▶ **Directions**: Would you give again, exactly as written, the lines from the opening of the records to the line with "- Win, lose, or draw detection", that line included and pictures excluded?

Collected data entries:
□ □ □

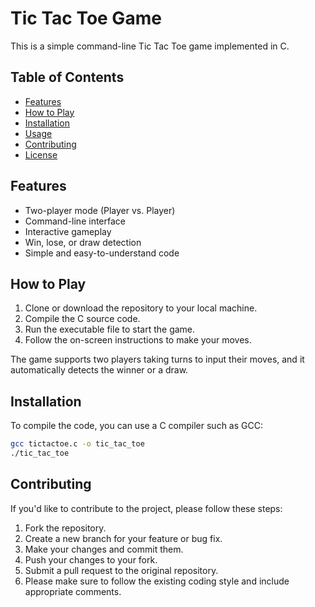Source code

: # Tic Tac Toe Game

This is a simple command-line Tic Tac Toe game implemented in C.

## Table of Contents

- [Features](#features)
- [How to Play](#how-to-play)
- [Installation](#installation)
- [Usage](#usage)
- [Contributing](#contributing)
- [License](#license)

## Features

- Two-player mode (Player vs. Player)
- Command-line interface
- Interactive gameplay
- Win, lose, or draw detection
- Simple and easy-to-understand code

## How to Play

1. Clone or download the repository to your local machine.
2. Compile the C source code.
3. Run the executable file to start the game.
4. Follow the on-screen instructions to make your moves.

The game supports two players taking turns to input their moves, and it automatically detects the winner or a draw.

## Installation

To compile the code, you can use a C compiler such as GCC:

```bash
gcc tictactoe.c -o tic_tac_toe
./tic_tac_toe
```
## Contributing

If you'd like to contribute to the project, please follow these steps:

1. Fork the repository.
2. Create a new branch for your feature or bug fix.
3. Make your changes and commit them.
4. Push your changes to your fork.
5. Submit a pull request to the original repository.
6. Please make sure to follow the existing coding style and include appropriate comments.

□ □ □

▶ **Response to the task**:
Source code

: # Tic Tac Toe Game

This is a simple command-line Tic Tac Toe game implemented in C.

## Table of Contents

- [Features](#features)
- [How to Play](#how-to-play)
- [Installation](#installation)
- [Usage](#usage)
- [Contributing](#contributing)
- [License](#license)

## Features

- Two-player mode (Player vs. Player)
- Command-line interface
- Interactive gameplay
- Win, lose, or draw detection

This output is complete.